◆ Exercise ◆
Within the records that follow, determine how many lines include the word "states". State the number and nothing further.

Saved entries
......

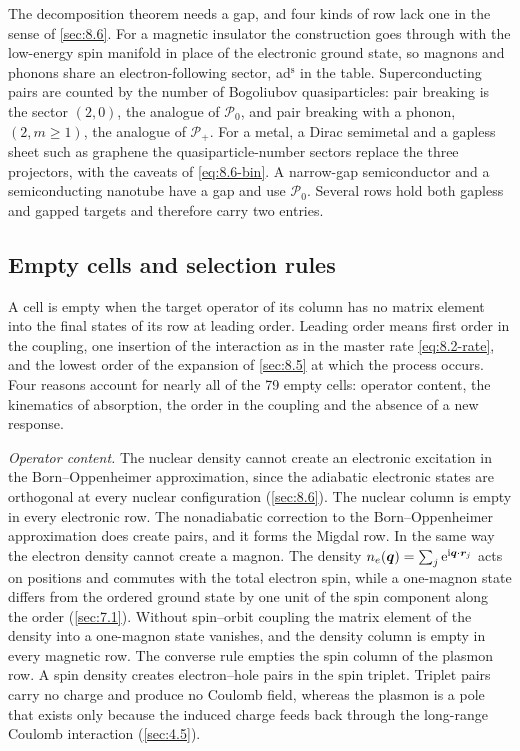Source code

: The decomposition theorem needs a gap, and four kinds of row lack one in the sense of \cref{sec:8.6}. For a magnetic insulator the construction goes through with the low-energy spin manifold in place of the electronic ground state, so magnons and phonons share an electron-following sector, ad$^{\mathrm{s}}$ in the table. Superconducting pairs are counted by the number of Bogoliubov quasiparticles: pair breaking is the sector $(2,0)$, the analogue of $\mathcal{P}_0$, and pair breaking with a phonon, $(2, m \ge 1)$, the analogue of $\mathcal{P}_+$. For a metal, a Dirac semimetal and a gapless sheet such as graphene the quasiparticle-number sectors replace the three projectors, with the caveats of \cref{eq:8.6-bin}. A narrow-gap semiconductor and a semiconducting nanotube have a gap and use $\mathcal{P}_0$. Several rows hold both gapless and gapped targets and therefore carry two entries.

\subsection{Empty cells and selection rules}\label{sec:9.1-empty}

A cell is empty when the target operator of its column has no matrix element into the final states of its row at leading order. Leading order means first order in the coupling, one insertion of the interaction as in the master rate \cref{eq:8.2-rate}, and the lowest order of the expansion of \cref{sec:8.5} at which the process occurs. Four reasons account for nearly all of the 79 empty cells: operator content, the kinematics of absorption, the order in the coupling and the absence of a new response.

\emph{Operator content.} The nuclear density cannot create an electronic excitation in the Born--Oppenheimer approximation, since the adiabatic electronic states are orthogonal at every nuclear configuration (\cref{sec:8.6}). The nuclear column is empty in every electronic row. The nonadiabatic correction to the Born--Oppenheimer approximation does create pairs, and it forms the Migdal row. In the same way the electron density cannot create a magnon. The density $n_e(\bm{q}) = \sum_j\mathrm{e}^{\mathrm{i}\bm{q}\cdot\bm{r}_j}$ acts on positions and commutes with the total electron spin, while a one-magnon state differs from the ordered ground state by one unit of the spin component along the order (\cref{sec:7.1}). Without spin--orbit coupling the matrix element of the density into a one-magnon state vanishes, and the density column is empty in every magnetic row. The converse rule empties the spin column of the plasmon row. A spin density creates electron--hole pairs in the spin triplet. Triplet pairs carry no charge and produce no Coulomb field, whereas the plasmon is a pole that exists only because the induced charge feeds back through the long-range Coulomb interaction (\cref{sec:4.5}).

......

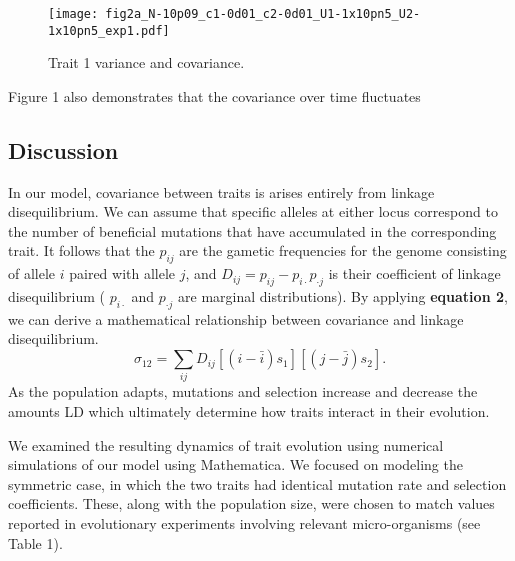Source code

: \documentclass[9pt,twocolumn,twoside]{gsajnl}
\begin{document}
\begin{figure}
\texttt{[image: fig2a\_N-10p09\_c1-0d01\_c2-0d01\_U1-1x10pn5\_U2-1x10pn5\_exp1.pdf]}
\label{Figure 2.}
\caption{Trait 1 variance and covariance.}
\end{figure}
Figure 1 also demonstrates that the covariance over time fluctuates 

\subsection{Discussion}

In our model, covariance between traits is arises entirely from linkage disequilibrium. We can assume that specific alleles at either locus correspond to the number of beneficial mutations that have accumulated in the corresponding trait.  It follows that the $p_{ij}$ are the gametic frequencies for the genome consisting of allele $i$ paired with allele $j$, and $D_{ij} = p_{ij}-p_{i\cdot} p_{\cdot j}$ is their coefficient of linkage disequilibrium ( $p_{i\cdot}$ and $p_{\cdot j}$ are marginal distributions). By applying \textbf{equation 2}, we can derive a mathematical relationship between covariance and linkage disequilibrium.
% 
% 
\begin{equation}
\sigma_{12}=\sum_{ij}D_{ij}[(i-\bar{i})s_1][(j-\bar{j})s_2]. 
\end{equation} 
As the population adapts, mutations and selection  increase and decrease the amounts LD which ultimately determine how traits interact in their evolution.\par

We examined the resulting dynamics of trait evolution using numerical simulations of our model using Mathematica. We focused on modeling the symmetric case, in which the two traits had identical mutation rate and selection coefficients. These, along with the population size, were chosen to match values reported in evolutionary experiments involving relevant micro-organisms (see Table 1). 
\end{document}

......

◆ Response ◆
2